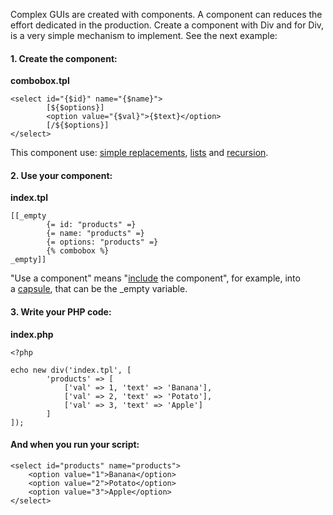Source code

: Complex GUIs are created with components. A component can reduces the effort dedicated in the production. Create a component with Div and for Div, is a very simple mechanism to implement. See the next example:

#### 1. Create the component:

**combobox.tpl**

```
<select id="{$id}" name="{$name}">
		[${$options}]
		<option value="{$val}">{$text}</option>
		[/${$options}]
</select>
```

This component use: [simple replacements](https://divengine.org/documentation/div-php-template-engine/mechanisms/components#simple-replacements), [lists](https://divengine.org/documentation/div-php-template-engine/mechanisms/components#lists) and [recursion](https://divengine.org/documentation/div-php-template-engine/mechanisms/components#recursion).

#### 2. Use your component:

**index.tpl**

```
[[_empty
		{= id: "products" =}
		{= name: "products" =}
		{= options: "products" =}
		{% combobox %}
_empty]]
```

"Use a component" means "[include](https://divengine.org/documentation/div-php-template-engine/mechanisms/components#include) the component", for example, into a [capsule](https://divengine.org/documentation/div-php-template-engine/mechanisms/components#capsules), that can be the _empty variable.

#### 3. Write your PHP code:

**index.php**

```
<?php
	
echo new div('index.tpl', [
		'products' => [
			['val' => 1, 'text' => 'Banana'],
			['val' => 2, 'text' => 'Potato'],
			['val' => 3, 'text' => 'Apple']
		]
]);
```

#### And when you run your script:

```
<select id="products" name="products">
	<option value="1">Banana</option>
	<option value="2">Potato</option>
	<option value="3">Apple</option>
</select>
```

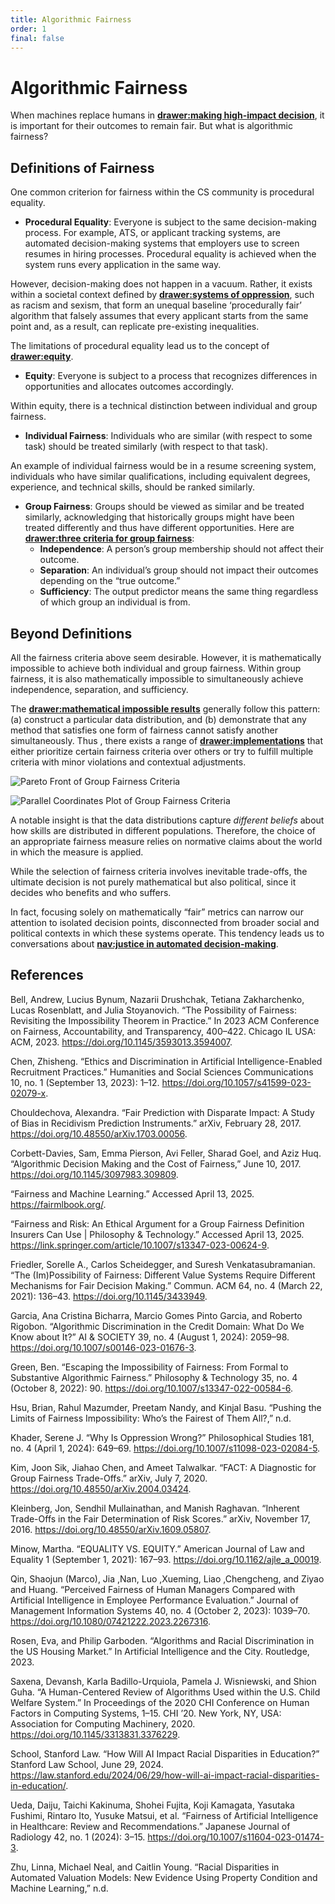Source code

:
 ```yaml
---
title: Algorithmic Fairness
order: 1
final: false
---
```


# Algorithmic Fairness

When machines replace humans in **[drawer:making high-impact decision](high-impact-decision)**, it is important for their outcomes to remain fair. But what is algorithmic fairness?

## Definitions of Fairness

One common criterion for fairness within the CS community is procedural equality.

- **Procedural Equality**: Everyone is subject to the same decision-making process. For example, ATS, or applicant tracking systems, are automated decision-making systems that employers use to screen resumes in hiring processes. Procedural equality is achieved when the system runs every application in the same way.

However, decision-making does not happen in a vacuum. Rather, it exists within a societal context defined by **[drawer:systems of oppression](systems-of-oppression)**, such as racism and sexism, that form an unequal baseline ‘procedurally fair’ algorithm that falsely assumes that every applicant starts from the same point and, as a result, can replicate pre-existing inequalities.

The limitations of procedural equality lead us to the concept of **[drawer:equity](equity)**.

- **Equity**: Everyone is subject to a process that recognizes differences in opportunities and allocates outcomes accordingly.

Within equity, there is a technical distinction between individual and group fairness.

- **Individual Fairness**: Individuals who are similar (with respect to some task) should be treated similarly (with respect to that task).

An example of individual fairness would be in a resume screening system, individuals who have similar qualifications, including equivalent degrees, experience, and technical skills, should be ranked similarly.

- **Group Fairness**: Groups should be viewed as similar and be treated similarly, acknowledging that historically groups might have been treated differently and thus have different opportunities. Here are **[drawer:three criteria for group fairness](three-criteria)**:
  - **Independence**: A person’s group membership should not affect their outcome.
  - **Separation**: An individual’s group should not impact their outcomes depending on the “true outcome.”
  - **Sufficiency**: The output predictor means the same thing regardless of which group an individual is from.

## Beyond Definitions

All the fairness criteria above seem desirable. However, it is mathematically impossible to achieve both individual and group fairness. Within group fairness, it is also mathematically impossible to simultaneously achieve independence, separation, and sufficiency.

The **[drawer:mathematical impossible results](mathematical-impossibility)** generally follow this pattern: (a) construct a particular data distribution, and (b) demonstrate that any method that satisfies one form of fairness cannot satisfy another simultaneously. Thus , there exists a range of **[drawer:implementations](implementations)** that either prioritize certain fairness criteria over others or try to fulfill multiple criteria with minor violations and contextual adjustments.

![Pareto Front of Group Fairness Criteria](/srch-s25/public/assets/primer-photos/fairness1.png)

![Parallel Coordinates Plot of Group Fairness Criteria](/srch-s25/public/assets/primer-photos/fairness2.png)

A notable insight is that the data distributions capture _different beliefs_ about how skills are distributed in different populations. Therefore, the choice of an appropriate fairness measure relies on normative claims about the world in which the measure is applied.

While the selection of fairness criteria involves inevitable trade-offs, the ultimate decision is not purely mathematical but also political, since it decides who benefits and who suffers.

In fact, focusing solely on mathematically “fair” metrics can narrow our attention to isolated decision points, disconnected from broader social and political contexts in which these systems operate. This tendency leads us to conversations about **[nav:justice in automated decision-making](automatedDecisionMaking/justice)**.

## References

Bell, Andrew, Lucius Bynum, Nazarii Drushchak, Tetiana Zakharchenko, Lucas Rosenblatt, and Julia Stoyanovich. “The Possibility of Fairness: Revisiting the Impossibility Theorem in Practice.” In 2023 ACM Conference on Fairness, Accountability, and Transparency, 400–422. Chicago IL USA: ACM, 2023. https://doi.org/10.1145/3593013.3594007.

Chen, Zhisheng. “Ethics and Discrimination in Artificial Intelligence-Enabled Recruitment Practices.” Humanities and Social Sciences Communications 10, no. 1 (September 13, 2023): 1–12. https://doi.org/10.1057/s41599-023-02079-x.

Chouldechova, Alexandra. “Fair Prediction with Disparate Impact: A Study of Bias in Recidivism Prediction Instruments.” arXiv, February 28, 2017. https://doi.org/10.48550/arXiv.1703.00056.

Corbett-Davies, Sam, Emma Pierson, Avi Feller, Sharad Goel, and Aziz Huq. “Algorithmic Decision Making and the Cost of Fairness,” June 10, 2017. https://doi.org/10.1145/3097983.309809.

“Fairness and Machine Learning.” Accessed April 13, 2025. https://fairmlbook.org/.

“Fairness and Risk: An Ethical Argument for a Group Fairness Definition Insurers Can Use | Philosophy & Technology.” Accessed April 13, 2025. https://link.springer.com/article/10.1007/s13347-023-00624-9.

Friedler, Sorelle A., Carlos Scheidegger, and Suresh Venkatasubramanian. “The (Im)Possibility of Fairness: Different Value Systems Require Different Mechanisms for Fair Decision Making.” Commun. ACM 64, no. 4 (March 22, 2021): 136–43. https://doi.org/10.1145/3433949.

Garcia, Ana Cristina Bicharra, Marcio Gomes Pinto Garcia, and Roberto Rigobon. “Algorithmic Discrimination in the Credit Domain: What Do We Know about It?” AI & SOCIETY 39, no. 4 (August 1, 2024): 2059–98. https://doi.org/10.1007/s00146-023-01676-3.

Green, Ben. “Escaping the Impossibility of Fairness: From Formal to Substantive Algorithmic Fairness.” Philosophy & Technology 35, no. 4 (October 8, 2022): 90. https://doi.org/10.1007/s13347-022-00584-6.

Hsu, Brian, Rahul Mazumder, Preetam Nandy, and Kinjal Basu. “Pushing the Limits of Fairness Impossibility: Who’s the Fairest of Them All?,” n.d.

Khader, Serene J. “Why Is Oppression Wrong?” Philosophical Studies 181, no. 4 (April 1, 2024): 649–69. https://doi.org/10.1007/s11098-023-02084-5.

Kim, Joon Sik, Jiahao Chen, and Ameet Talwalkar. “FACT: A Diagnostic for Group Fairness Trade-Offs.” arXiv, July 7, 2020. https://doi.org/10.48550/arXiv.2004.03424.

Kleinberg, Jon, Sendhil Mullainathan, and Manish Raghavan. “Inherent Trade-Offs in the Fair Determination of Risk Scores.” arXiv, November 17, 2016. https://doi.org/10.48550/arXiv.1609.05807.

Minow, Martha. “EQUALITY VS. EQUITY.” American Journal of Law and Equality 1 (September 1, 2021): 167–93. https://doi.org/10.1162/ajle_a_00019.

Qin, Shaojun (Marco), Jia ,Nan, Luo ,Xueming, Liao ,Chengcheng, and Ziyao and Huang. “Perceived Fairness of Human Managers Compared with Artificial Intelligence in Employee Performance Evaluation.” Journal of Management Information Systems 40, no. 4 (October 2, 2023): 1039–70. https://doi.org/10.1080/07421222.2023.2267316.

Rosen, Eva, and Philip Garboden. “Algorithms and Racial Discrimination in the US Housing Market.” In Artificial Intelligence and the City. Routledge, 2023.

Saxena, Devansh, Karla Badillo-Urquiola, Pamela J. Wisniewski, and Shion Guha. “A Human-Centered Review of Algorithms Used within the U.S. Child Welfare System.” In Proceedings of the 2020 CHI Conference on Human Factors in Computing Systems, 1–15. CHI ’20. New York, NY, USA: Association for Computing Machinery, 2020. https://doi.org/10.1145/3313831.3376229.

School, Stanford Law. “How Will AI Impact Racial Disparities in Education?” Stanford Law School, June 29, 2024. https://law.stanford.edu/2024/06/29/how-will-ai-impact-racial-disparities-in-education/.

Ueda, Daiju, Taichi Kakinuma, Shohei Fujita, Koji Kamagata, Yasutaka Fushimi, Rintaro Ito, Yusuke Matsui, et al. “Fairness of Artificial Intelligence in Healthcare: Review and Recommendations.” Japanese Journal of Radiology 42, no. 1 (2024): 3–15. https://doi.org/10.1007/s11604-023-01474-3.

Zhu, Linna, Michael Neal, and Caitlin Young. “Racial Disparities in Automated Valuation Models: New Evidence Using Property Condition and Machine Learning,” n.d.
........
(Task requirements): A complete answer gives every line of the records holding "political".

(Final answer):
While the selection of fairness criteria involves inevitable trade-offs, the ultimate decision is not purely mathematical but also political, since it decides who benefits and who suffers.
In fact, focusing solely on mathematically “fair” metrics can narrow our attention to isolated decision points, disconnected from broader social and political contexts in which these systems operate. This tendency leads us to conversations about **[nav:justice in automated decision-making](automatedDecisionMaking/justice)**.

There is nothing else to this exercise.